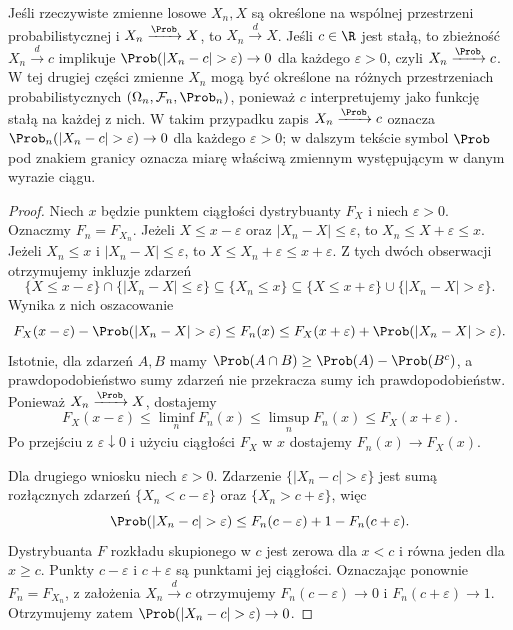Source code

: \begin{twierdzenie}
Jeśli rzeczywiste zmienne losowe $X_n,X$ są określone
na wspólnej przestrzeni probabilistycznej i
$X_n\xrightarrow{\Prob}X$, to $X_n\xrightarrow{d}X$.
Jeśli $c\in\R$ jest stałą, to zbieżność
$X_n\xrightarrow{d}c$ implikuje
$\Prob(|X_n-c|>\varepsilon)\to0$ dla każdego
$\varepsilon>0$, czyli $X_n\xrightarrow{\Prob}c$.
W tej drugiej części zmienne $X_n$ mogą być określone
na różnych przestrzeniach probabilistycznych
$(\Omega_n,\mathcal F_n,\Prob_n)$, ponieważ $c$
interpretujemy jako funkcję stałą na każdej z nich.
W takim przypadku zapis $X_n\xrightarrow{\Prob}c$
oznacza $\Prob_n(|X_n-c|>\varepsilon)\to0$ dla
każdego $\varepsilon>0$; w dalszym tekście symbol
$\Prob$ pod znakiem granicy oznacza miarę właściwą
zmiennym występującym w danym wyrazie ciągu.
\end{twierdzenie}
\begin{proof}
Niech $x$ będzie punktem ciągłości dystrybuanty $F_X$
i niech $\varepsilon>0$. Oznaczmy $F_n=F_{X_n}$.
Jeżeli $X\leq x-\varepsilon$ oraz $|X_n-X|\leq\varepsilon$,
to $X_n\leq X+\varepsilon\leq x$.
Jeżeli $X_n\leq x$ i $|X_n-X|\leq\varepsilon$,
to $X\leq X_n+\varepsilon\leq x+\varepsilon$.
Z tych dwóch obserwacji otrzymujemy inkluzje zdarzeń
\[
\{X\leq x-\varepsilon\}\cap\{|X_n-X|\leq\varepsilon\}
\subseteq\{X_n\leq x\}
\subseteq\{X\leq x+\varepsilon\}\cup
\{|X_n-X|>\varepsilon\}.
\]
Wynika z nich oszacowanie
\[
F_X(x-\varepsilon)-\Prob(|X_n-X|>\varepsilon)
\leq F_n(x)
\leq F_X(x+\varepsilon)+\Prob(|X_n-X|>\varepsilon).
\]
Istotnie, dla zdarzeń $A,B$ mamy
$\Prob(A\cap B)\geq\Prob(A)-\Prob(B^c)$,
a prawdopodobieństwo sumy zdarzeń nie przekracza
sumy ich prawdopodobieństw.
Ponieważ $X_n\xrightarrow{\Prob}X$, dostajemy
\[
F_X(x-\varepsilon)\leq\liminf_nF_n(x)
\leq\limsup_nF_n(x)\leq F_X(x+\varepsilon).
\]
Po przejściu z $\varepsilon\downarrow0$ i użyciu
ciągłości $F_X$ w $x$ dostajemy $F_n(x)\to F_X(x)$.

Dla drugiego wniosku niech $\varepsilon>0$.
Zdarzenie $\{|X_n-c|>\varepsilon\}$ jest sumą
rozłącznych zdarzeń $\{X_n<c-\varepsilon\}$
oraz $\{X_n>c+\varepsilon\}$, więc
\[
\Prob(|X_n-c|>\varepsilon)
\leq F_n(c-\varepsilon)+1-F_n(c+\varepsilon).
\]
Dystrybuanta $F$ rozkładu skupionego w $c$
jest zerowa dla $x<c$ i równa jeden dla $x\geq c$.
Punkty $c-\varepsilon$ i $c+\varepsilon$ są
punktami jej ciągłości. Oznaczając ponownie
$F_n=F_{X_n}$, z założenia $X_n\xrightarrow{d}c$
otrzymujemy $F_n(c-\varepsilon)\to0$ i
$F_n(c+\varepsilon)\to1$. Otrzymujemy zatem
$\Prob(|X_n-c|>\varepsilon)\to0$.
\end{proof}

· · ·

**Problem requirements**
Quote each entry above verbatim and drop the pictures.

**Result**
Source code

: \begin{twierdzenie}
Jeśli rzeczywiste zmienne losowe $X_n,X$ są określone
na wspólnej przestrzeni probabilistycznej i
$X_n\xrightarrow{\Prob}X$, to $X_n\xrightarrow{d}X$.
Jeśli $c\in\R$ jest stałą, to zbieżność
$X_n\xrightarrow{d}c$ implikuje
$\Prob(|X_n-c|>\varepsilon)\to0$ dla każdego
$\varepsilon>0$, czyli $X_n\xrightarrow{\Prob}c$.
W tej drugiej części zmienne $X_n$ mogą być określone
na różnych przestrzeniach probabilistycznych
$(\Omega_n,\mathcal F_n,\Prob_n)$, ponieważ $c$
interpretujemy jako funkcję stałą na każdej z nich.
W takim przypadku zapis $X_n\xrightarrow{\Prob}c$
oznacza $\Prob_n(|X_n-c|>\varepsilon)\to0$ dla
każdego $\varepsilon>0$; w dalszym tekście symbol
$\Prob$ pod znakiem granicy oznacza miarę właściwą
zmiennym występującym w danym wyrazie ciągu.
\end{twierdzenie}
\begin{proof}
Niech $x$ będzie punktem ciągłości dystrybuanty $F_X$
i niech $\varepsilon>0$. Oznaczmy $F_n=F_{X_n}$.
Jeżeli $X\leq x-\varepsilon$ oraz $|X_n-X|\leq\varepsilon$,
to $X_n\leq X+\varepsilon\leq x$.
Jeżeli $X_n\leq x$ i $|X_n-X|\leq\varepsilon$,
to $X\leq X_n+\varepsilon\leq x+\varepsilon$.
Z tych dwóch obserwacji otrzymujemy inkluzje zdarzeń
\[
\{X\leq x-\varepsilon\}\cap\{|X_n-X|\leq\varepsilon\}
\subseteq\{X_n\leq x\}
\subseteq\{X\leq x+\varepsilon\}\cup
\{|X_n-X|>\varepsilon\}.
\]
Wynika z nich oszacowanie
\[
F_X(x-\varepsilon)-\Prob(|X_n-X|>\varepsilon)
\leq F_n(x)
\leq F_X(x+\varepsilon)+\Prob(|X_n-X|>\varepsilon).
\]
Istotnie, dla zdarzeń $A,B$ mamy
$\Prob(A\cap B)\geq\Prob(A)-\Prob(B^c)$,
a prawdopodobieństwo sumy zdarzeń nie przekracza
sumy ich prawdopodobieństw.
Ponieważ $X_n\xrightarrow{\Prob}X$, dostajemy
\[
F_X(x-\varepsilon)\leq\liminf_nF_n(x)
\leq\limsup_nF_n(x)\leq F_X(x+\varepsilon).
\]
Po przejściu z $\varepsilon\downarrow0$ i użyciu
ciągłości $F_X$ w $x$ dostajemy $F_n(x)\to F_X(x)$.

Dla drugiego wniosku niech $\varepsilon>0$.
Zdarzenie $\{|X_n-c|>\varepsilon\}$ jest sumą
rozłącznych zdarzeń $\{X_n<c-\varepsilon\}$
oraz $\{X_n>c+\varepsilon\}$, więc
\[
\Prob(|X_n-c|>\varepsilon)
\leq F_n(c-\varepsilon)+1-F_n(c+\varepsilon).
\]
Dystrybuanta $F$ rozkładu skupionego w $c$
jest zerowa dla $x<c$ i równa jeden dla $x\geq c$.
Punkty $c-\varepsilon$ i $c+\varepsilon$ są
punktami jej ciągłości. Oznaczając ponownie
$F_n=F_{X_n}$, z założenia $X_n\xrightarrow{d}c$
otrzymujemy $F_n(c-\varepsilon)\to0$ i
$F_n(c+\varepsilon)\to1$. Otrzymujemy zatem
$\Prob(|X_n-c|>\varepsilon)\to0$.
\end{proof}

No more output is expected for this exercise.